Все это так, но боюсь, времени не хватит набросать на бумагу то, что, по-моему, прекраснее, существеннее всего. А впрочем, кто знает? Может статься, еще в наш век ученые изобретут такое снадобье, которое даст возможность удвоить человеческую жизнь, как удваивают урожай сахарной свеклы. Хорошо бы! Дожить бы до этого!
Ну, а если и не доживу, если это выпадет на долю вам, молодой гвардии, — не беда. Ведь то, что однажды в конце октября началось в Петрограде и до сих пор не завершилось, — началось не только ради нас и наших сверстников, но главным образом ради вас и следующих за вами поколений.
Я сержусь на свой век. Полными черпаками отвалил он нам тяжелые испытания, а мне досталось, пожалуй, даже сверх «лимита», хотя я и не привык брать из общего котла больше, чем положено по справедливости.
Люблю свой век. Самозабвенно и горячо. Спасибо ему, что не закутал меня в пуховое одеяло, что и в радости и в беде я мог быть всегда с народом.

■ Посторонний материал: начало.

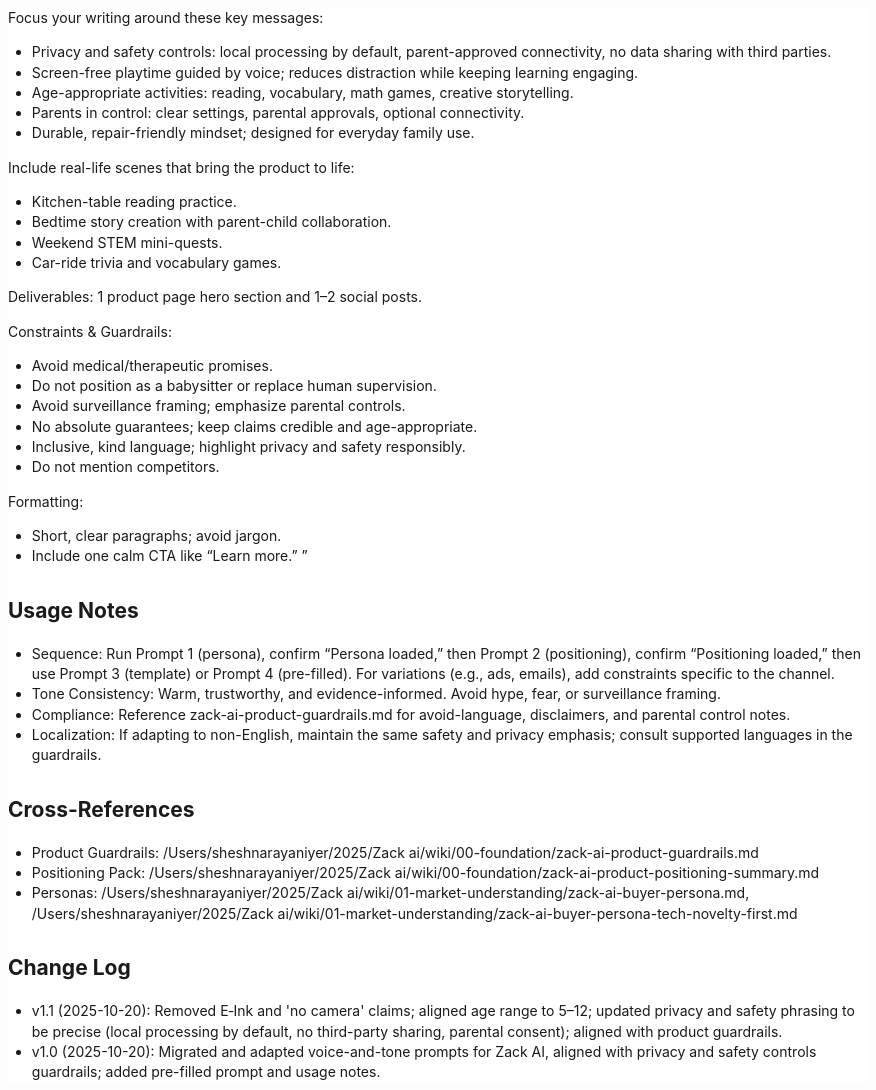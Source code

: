 Focus your writing around these key messages:
- Privacy and safety controls: local processing by default, parent-approved connectivity, no data sharing with third parties.
- Screen-free playtime guided by voice; reduces distraction while keeping learning engaging.
- Age-appropriate activities: reading, vocabulary, math games, creative storytelling.
- Parents in control: clear settings, parental approvals, optional connectivity.
- Durable, repair-friendly mindset; designed for everyday family use.

Include real-life scenes that bring the product to life:
- Kitchen-table reading practice.
- Bedtime story creation with parent-child collaboration.
- Weekend STEM mini-quests.
- Car-ride trivia and vocabulary games.

Deliverables: 1 product page hero section and 1–2 social posts.

Constraints & Guardrails:
- Avoid medical/therapeutic promises.
- Do not position as a babysitter or replace human supervision.
- Avoid surveillance framing; emphasize parental controls.
- No absolute guarantees; keep claims credible and age-appropriate.
- Inclusive, kind language; highlight privacy and safety responsibly.
- Do not mention competitors.

Formatting:
- Short, clear paragraphs; avoid jargon.
- Include one calm CTA like “Learn more.”
”


## Usage Notes

- Sequence: Run Prompt 1 (persona), confirm “Persona loaded,” then Prompt 2 (positioning), confirm “Positioning loaded,” then use Prompt 3 (template) or Prompt 4 (pre-filled). For variations (e.g., ads, emails), add constraints specific to the channel.
- Tone Consistency: Warm, trustworthy, and evidence-informed. Avoid hype, fear, or surveillance framing.
- Compliance: Reference zack-ai-product-guardrails.md for avoid-language, disclaimers, and parental control notes.
- Localization: If adapting to non-English, maintain the same safety and privacy emphasis; consult supported languages in the guardrails.


## Cross-References
- Product Guardrails: /Users/sheshnarayaniyer/2025/Zack ai/wiki/00-foundation/zack-ai-product-guardrails.md
- Positioning Pack: /Users/sheshnarayaniyer/2025/Zack ai/wiki/00-foundation/zack-ai-product-positioning-summary.md
- Personas: /Users/sheshnarayaniyer/2025/Zack ai/wiki/01-market-understanding/zack-ai-buyer-persona.md, /Users/sheshnarayaniyer/2025/Zack ai/wiki/01-market-understanding/zack-ai-buyer-persona-tech-novelty-first.md


## Change Log
- v1.1 (2025-10-20): Removed E‑Ink and 'no camera' claims; aligned age range to 5–12; updated privacy and safety phrasing to be precise (local processing by default, no third-party sharing, parental consent); aligned with product guardrails.
- v1.0 (2025-10-20): Migrated and adapted voice-and-tone prompts for Zack AI, aligned with privacy and safety controls guardrails; added pre-filled prompt and usage notes.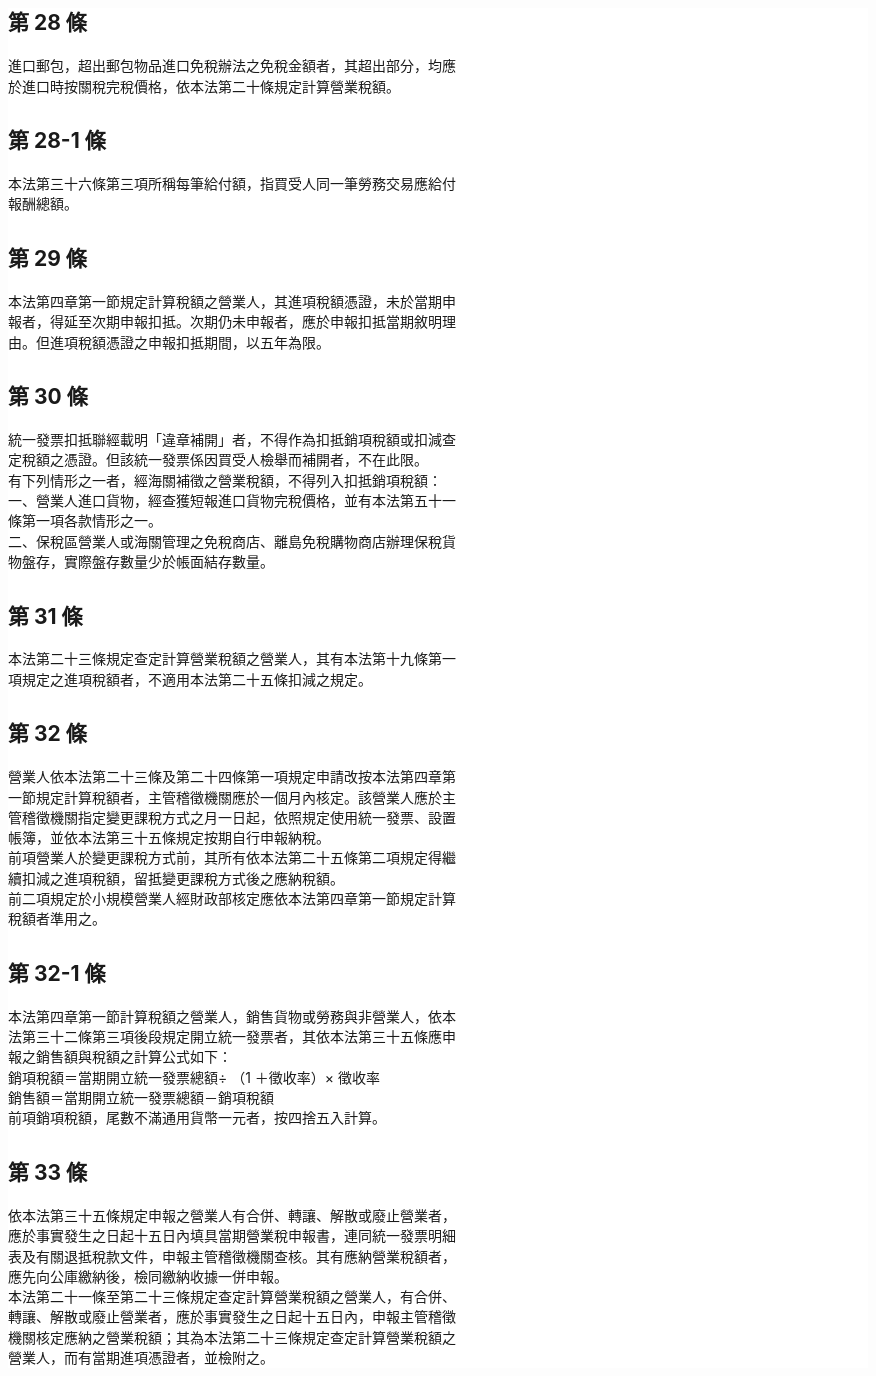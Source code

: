 第 28 條
--------
進口郵包，超出郵包物品進口免稅辦法之免稅金額者，其超出部分，均應  
於進口時按關稅完稅價格，依本法第二十條規定計算營業稅額。

第 28-1 條
----------
本法第三十六條第三項所稱每筆給付額，指買受人同一筆勞務交易應給付  
報酬總額。

第 29 條
--------
本法第四章第一節規定計算稅額之營業人，其進項稅額憑證，未於當期申  
報者，得延至次期申報扣抵。次期仍未申報者，應於申報扣抵當期敘明理  
由。但進項稅額憑證之申報扣抵期間，以五年為限。

第 30 條
--------
統一發票扣抵聯經載明「違章補開」者，不得作為扣抵銷項稅額或扣減查  
定稅額之憑證。但該統一發票係因買受人檢舉而補開者，不在此限。  
有下列情形之一者，經海關補徵之營業稅額，不得列入扣抵銷項稅額：  
一、營業人進口貨物，經查獲短報進口貨物完稅價格，並有本法第五十一  
    條第一項各款情形之一。  
二、保稅區營業人或海關管理之免稅商店、離島免稅購物商店辦理保稅貨  
    物盤存，實際盤存數量少於帳面結存數量。

第 31 條
--------
本法第二十三條規定查定計算營業稅額之營業人，其有本法第十九條第一  
項規定之進項稅額者，不適用本法第二十五條扣減之規定。

第 32 條
--------
營業人依本法第二十三條及第二十四條第一項規定申請改按本法第四章第  
一節規定計算稅額者，主管稽徵機關應於一個月內核定。該營業人應於主  
管稽徵機關指定變更課稅方式之月一日起，依照規定使用統一發票、設置  
帳簿，並依本法第三十五條規定按期自行申報納稅。  
前項營業人於變更課稅方式前，其所有依本法第二十五條第二項規定得繼  
續扣減之進項稅額，留抵變更課稅方式後之應納稅額。  
前二項規定於小規模營業人經財政部核定應依本法第四章第一節規定計算  
稅額者準用之。

第 32-1 條
----------
本法第四章第一節計算稅額之營業人，銷售貨物或勞務與非營業人，依本  
法第三十二條第三項後段規定開立統一發票者，其依本法第三十五條應申  
報之銷售額與稅額之計算公式如下：  
銷項稅額＝當期開立統一發票總額÷ （1 ＋徵收率）× 徵收率  
銷售額＝當期開立統一發票總額－銷項稅額  
前項銷項稅額，尾數不滿通用貨幣一元者，按四捨五入計算。

第 33 條
--------
依本法第三十五條規定申報之營業人有合併、轉讓、解散或廢止營業者，  
應於事實發生之日起十五日內填具當期營業稅申報書，連同統一發票明細  
表及有關退抵稅款文件，申報主管稽徵機關查核。其有應納營業稅額者，  
應先向公庫繳納後，檢同繳納收據一併申報。  
本法第二十一條至第二十三條規定查定計算營業稅額之營業人，有合併、  
轉讓、解散或廢止營業者，應於事實發生之日起十五日內，申報主管稽徵  
機關核定應納之營業稅額；其為本法第二十三條規定查定計算營業稅額之  
營業人，而有當期進項憑證者，並檢附之。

Поэтому, глядясь в зеркало, — а делаю я это раз в день, во время бритья, — смотрю на себя с чистой совестью. Краснеть не приходится.
Родился я в Венгрии, недалеко от Будапешта, в местечке Геделе. Отец мой выучил сапожное ремесло, и, честно говоря, неважно: мы дети, испытали это на собственных ногах. Мать до замужества жила в прислугах. Она превосходно готовила, когда было из чего. Дед со стороны матери был шорником и, как мне казалось в детстве, жил за тридевять земель от столицы, в селении, окруженном неоглядными церковными землями, за которыми денно и нощно наблюдало с горы похожее на крепость могучее строение бенедиктинского аббатства.
Дед по отцу, как об этом свидетельствует документ семидесятилетней давности, был поденщиком. В 1848—1849 годах служил в армии Кошута, не потому, что был сторонником революции, а потому, что у Кошута, как он рассказывал сам, лучше обходились с солдатами, чем у австрийского императора. И, благо выбор был свободный, он выбрал войну за свободу.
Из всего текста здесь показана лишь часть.